* Problem requirements *
Word for word, return the lines below from the first through the line that has "y0 <- runif(1, min = -100, max = 100)", dropping the pictures.
-- Data listing follows --
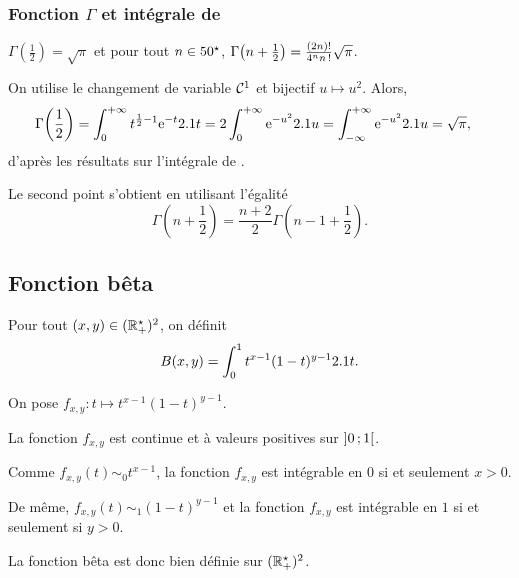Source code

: \subsubsection{Fonction $\Gamma$ et intégrale de }

\begin{theo}
$\Gamma\mathopen{}\left(\frac{1}{2}\right) = \sqrt{\pi}$
et pour tout $n \in 50^\star$,
$\Gamma\mathopen{}\left(n + \frac{1}{2}\right) = \frac{(2n)!}{4^n n\,!} \sqrt{\pi}$.
\end{theo}


\begin{elemdemo}
On utilise le changement de variable $\mathcal{C}^1$ et bijectif $u \mapsto u^2$. Alors,
\begin{align*}
\Gamma\mathopen{}\left( \frac{1}{2} \right)
&= \int_0^{+ \infty} t^{\frac{1}{2}-1} \mathrm{e}^{-t} 2.1 t
= 2 \int_0^{+ \infty} \mathrm{e}^{-u^2} 2.1 u
= \int_{- \infty}^{+ \infty} \mathrm{e}^{-u^2} 2.1 u
= \sqrt{\pi},
\end{align*}
d'après les résultats sur l'intégrale de .

Le second point s'obtient en utilisant l'égalité
\[
\Gamma\left(n + \frac{1}{2}\right) = \frac{n + 2}{2} \Gamma\left(n - 1 + \frac{1}{2}\right).
\]
\end{elemdemo}

\subsection{Fonction bêta}

\begin{defi}
Pour tout $(x, y) \in (\mathbb{R}^\star_+)^2$, on définit
\[
B(x, y)
= \int_0^1 t^{x-1} (1 - t)^{y-1} 2.1 t.
\]
\end{defi}

\begin{remarque}
On pose $f_{x,y} : t \mapsto t^{x-1} (1 - t)^{y-1}$.

La fonction $f_{x,y}$ est continue et à valeurs positives sur $\left]0\,;1\right[$.

Comme $f_{x,y}(t) \sim_0 t^{x-1}$, la fonction $f_{x,y}$ est intégrable en $0$ si et seulement $x > 0$.

De même, $f_{x,y}(t) \sim_1 (1 - t)^{y-1}$ et la fonction $f_{x,y}$ est intégrable en $1$ si et seulement si $y > 0$.

La fonction bêta est donc bien définie sur $(\mathbb{R}^\star_+)^2$.
\end{remarque}


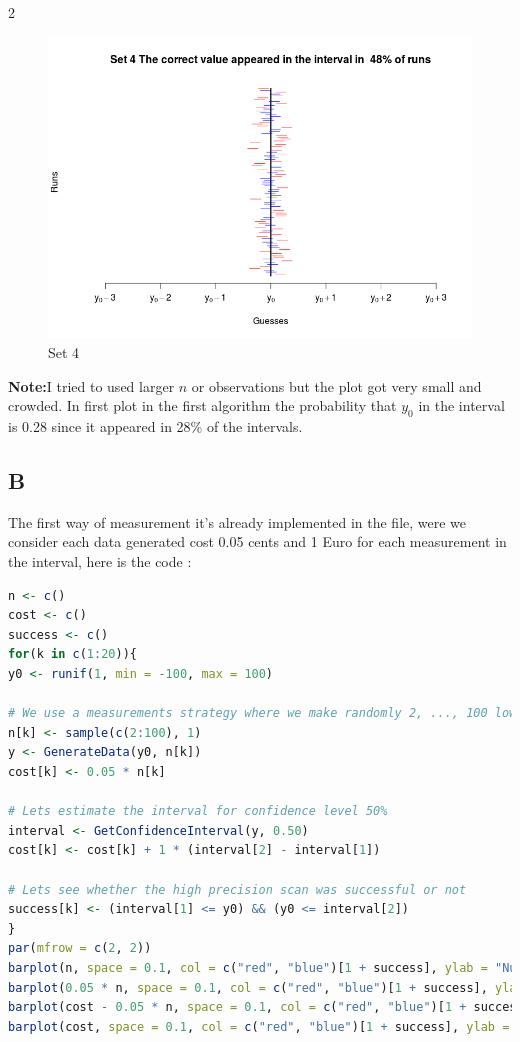 \documentclass{article}
\begin{document}
\begin{multicols*}{2}
\begin{flushleft}
\begin{flushleft}
\begin{figure}[H]
\begin{center}
		\includegraphics[scale=0.3]{plotset4.png}
	\end{center}
	\caption{Set 4 }
\end{figure}
\textbf{Note:}I tried to used larger \(n\) or observations but the plot got very small and crowded.
In first plot in the first algorithm the probability that \(y_0\) in the interval is 0.28 since it appeared in 28\% of the intervals.

{\centering\subsection*{B}}
The first way of measurement it's already implemented in the file, were we consider each data generated cost 0.05 cents and 1 Euro for each measurement in the interval, here is the code :
\begin{lstlisting}[language=R]
n <- c()
cost <- c()
success <- c()
for(k in c(1:20)){
y0 <- runif(1, min = -100, max = 100)

# We use a measurements strategy where we make randomly 2, ..., 100 low precision measurements 
n[k] <- sample(c(2:100), 1)
y <- GenerateData(y0, n[k])
cost[k] <- 0.05 * n[k]

# Lets estimate the interval for confidence level 50%
interval <- GetConfidenceInterval(y, 0.50)
cost[k] <- cost[k] + 1 * (interval[2] - interval[1])

# Lets see whether the high precision scan was successful or not
success[k] <- (interval[1] <= y0) && (y0 <= interval[2]) 
}
par(mfrow = c(2, 2))
barplot(n, space = 0.1, col = c("red", "blue")[1 + success], ylab = "Number of measurements", ylim=c(0, 100),  xlab = "Run")
barplot(0.05 * n, space = 0.1, col = c("red", "blue")[1 + success], ylab = "Cost of low-quality measurements", ylim=c(0, 5),  xlab = "Run")
barplot(cost - 0.05 * n, space = 0.1, col = c("red", "blue")[1 + success], ylab = "Cost of high-quality scan", xlab = "Run")
barplot(cost, space = 0.1, col = c("red", "blue")[1 + success], ylab = "Overall cost", ylim = c(0,10), xlab = "Run")


\end{lstlisting}
\end{flushleft}
\end{flushleft}
\end{multicols*}
\end{document}
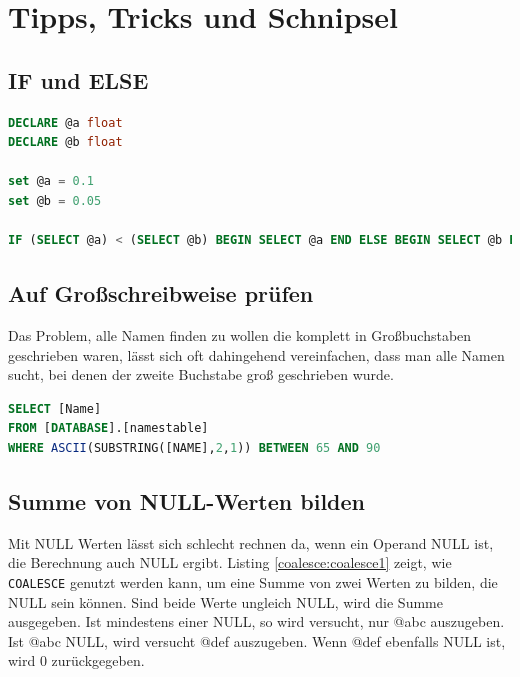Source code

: \documentclass[12pt,ngerman,a4paper,index=totoc,twoside]{scrartcl}
\newcommand{\sql}[1]{\texttt{#1}}
\newcommand{\lwidth}{0.75}
\begin{document}
\section{Tipps, Tricks und Schnipsel}

\subsection{IF und ELSE}


\begin{center}
\begin{minipage}{\lwidth\textwidth}
\begin{lstlisting}[language={SQL},caption={Kleines \sql{IF-ELSE} Beispiel},label={tricks:if1}]
DECLARE @a float
DECLARE @b float

set @a = 0.1
set @b = 0.05

IF (SELECT @a) < (SELECT @b) BEGIN SELECT @a END ELSE BEGIN SELECT @b END
\end{lstlisting}
\end{minipage}
\end{center} 


\subsection{Auf Großschreibweise prüfen}

Das Problem, alle Namen finden zu wollen die komplett in Großbuchstaben geschrieben waren, lässt sich oft dahingehend vereinfachen, dass man alle Namen sucht, bei denen der zweite Buchstabe groß geschrieben wurde.

\begin{center}
\begin{minipage}{\lwidth\textwidth}
\begin{lstlisting}[language={SQL},caption={Nach Großbuchstaben suchen},label={tricks:ascii1}]
SELECT [Name]
FROM [DATABASE].[namestable]
WHERE ASCII(SUBSTRING([NAME],2,1)) BETWEEN 65 AND 90
\end{lstlisting}
\end{minipage}
\end{center}


\subsection{Summe von NULL-Werten bilden}

Mit NULL Werten lässt sich schlecht rechnen da, wenn ein Operand NULL ist, die Berechnung auch NULL ergibt. Listing \ref{coalesce:coalesce1} zeigt, wie \sql{COALESCE} genutzt werden kann, um eine Summe von zwei Werten zu bilden, die NULL sein können. Sind beide Werte ungleich NULL, wird die Summe ausgegeben. Ist mindestens einer NULL, so wird versucht, nur @abc auszugeben. Ist @abc NULL, wird versucht @def auszugeben. Wenn @def ebenfalls NULL ist, wird 0 zurückgegeben.
\end{document}
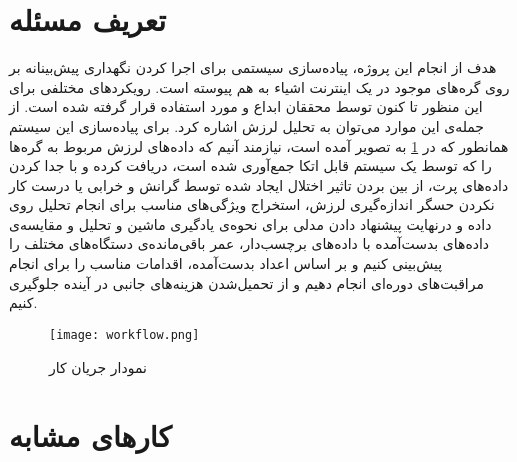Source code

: \section{تعریف مسئله}
هدف از انجام این پروژه، پیاده‌سازی سیستمی برای اجرا کردن نگهداری پیش‌بینانه بر روی گره‌های موجود در یک اینترنت اشیاء به هم پیوسته است. رویکردهای مختلفی برای این منظور تا کنون توسط محققان ابداع و مورد استفاده قرار گرفته شده است. از جمله‌ی این موارد می‌توان به تحلیل لرزش اشاره کرد. برای پیاده‌سازی این سیستم همانطور که در \cref{fig:workflow} به تصویر آمده ‌است، نیازمند آنیم که داده‌های لرزش مربوط به گره‌ها را که توسط یک سیستم قابل اتکا جمع‌آوری شده است، دریافت کرده و با جدا کردن داده‌های پرت، از بین بردن تاثیر اختلال ایجاد شده توسط گرانش و خرابی یا درست‌ کار نکردن حسگر اندازه‌گیری لرزش، استخراج ویژگی‌های مناسب برای انجام تحلیل روی داده و درنهایت پیشنهاد دادن مدلی برای نحوه‌ی یادگیری ماشین و تحلیل و مقایسه‌ی داده‌های بدست‌آمده با داده‌های برچسب‌دار، عمر باقی‌مانده‌ی دستگاه‌های مختلف را پیش‌بینی کنیم و بر اساس اعداد بدست‌آمده، اقدامات مناسب را برای انجام مراقبت‌های دوره‌ای انجام دهیم و از تحمیل‌شدن هزینه‌های جانبی در آینده جلوگیری کنیم.

\begin{figure}[!h]
\centerline{\texttt{[image: workflow.png]}}
\caption{نمودار جریان کار}
\label{fig:workflow}
\end{figure}


\section{کارهای مشابه}
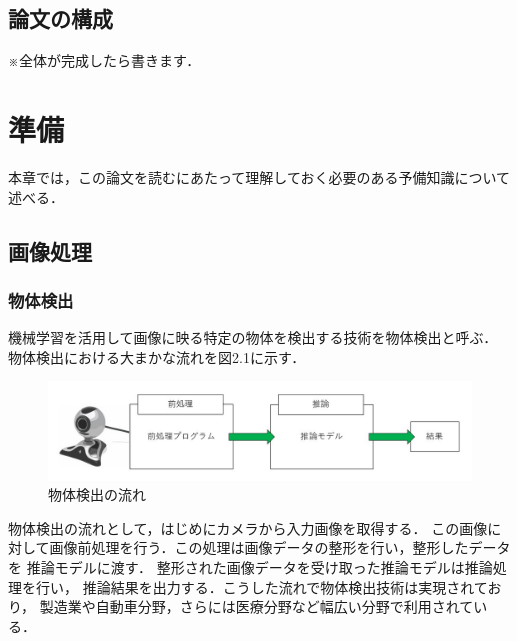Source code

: \documentclass[11pt,a4j]{jreport}
\begin{document}
\section{論文の構成}
※全体が完成したら書きます．
%
\chapter{準備}
本章では，この論文を読むにあたって理解しておく必要のある予備知識について述べる．
\section{画像処理}
\subsection{物体検出}
機械学習を活用して画像に映る特定の物体を検出する技術を物体検出と呼ぶ．
物体検出における大まかな流れを図2.1に示す．
\begin{figure}[H]
  \center
  \includegraphics[scale = 0.8]{pict/pict4.jpg}
  \caption{物体検出の流れ}
\end{figure}
物体検出の流れとして，はじめにカメラから入力画像を取得する．
この画像に対して画像前処理を行う．この処理は画像データの整形を行い，整形したデータを
推論モデルに渡す．
整形された画像データを受け取った推論モデルは推論処理を行い，
推論結果を出力する．こうした流れで物体検出技術は実現されており，
製造業や自動車分野，さらには医療分野など幅広い分野で利用されている．
\end{document}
-- Data listing concluded --
* Output below *
Source code

: \subsubsection{Fonction $\Gamma$ et intégrale de }

\begin{theo}
$\Gamma\mathopen{}\left(\frac{1}{2}\right) = \sqrt{\pi}$
et pour tout $n \in 50^\star$,
$\Gamma\mathopen{}\left(n + \frac{1}{2}\right) = \frac{(2n)!}{4^n n\,!} \sqrt{\pi}$.
\end{theo}


\begin{elemdemo}
On utilise le changement de variable $\mathcal{C}^1$ et bijectif $u \mapsto u^2$. Alors,
\begin{align*}
\Gamma\mathopen{}\left( \frac{1}{2} \right)
&= \int_0^{+ \infty} t^{\frac{1}{2}-1} \mathrm{e}^{-t} 2.1 t
= 2 \int_0^{+ \infty} \mathrm{e}^{-u^2} 2.1 u
= \int_{- \infty}^{+ \infty} \mathrm{e}^{-u^2} 2.1 u
= \sqrt{\pi},
\end{align*}
d'après les résultats sur l'intégrale de .

Le second point s'obtient en utilisant l'égalité
\[
\Gamma\left(n + \frac{1}{2}\right) = \frac{n + 2}{2} \Gamma\left(n - 1 + \frac{1}{2}\right).
\]
\end{elemdemo}

\subsection{Fonction bêta}

\begin{defi}
Pour tout $(x, y) \in (\mathbb{R}^\star_+)^2$, on définit
\[
B(x, y)
= \int_0^1 t^{x-1} (1 - t)^{y-1} 2.1 t.
\]
\end{defi}

\begin{remarque}
On pose $f_{x,y} : t \mapsto t^{x-1} (1 - t)^{y-1}$.

La fonction $f_{x,y}$ est continue et à valeurs positives sur $\left]0\,;1\right[$.

Comme $f_{x,y}(t) \sim_0 t^{x-1}$, la fonction $f_{x,y}$ est intégrable en $0$ si et seulement $x > 0$.

De même, $f_{x,y}(t) \sim_1 (1 - t)^{y-1}$ et la fonction $f_{x,y}$ est intégrable en $1$ si et seulement si $y > 0$.

La fonction bêta est donc bien définie sur $(\mathbb{R}^\star_+)^2$.
\end{remarque}


 \documentclass{article}
\begin{document}
\begin{multicols*}{2}
\begin{flushleft}
\begin{flushleft}
\begin{figure}[H]
\begin{center}
		\includegraphics[scale=0.3]{plotset4.png}
	\end{center}
	\caption{Set 4 }
\end{figure}
\textbf{Note:}I tried to used larger \(n\) or observations but the plot got very small and crowded.
In first plot in the first algorithm the probability that \(y_0\) in the interval is 0.28 since it appeared in 28\% of the intervals.

{\centering\subsection*{B}}
The first way of measurement it's already implemented in the file, were we consider each data generated cost 0.05 cents and 1 Euro for each measurement in the interval, here is the code :
\begin{lstlisting}[language=R]
n <- c()
cost <- c()
success <- c()
for(k in c(1:20)){
y0 <- runif(1, min = -100, max = 100)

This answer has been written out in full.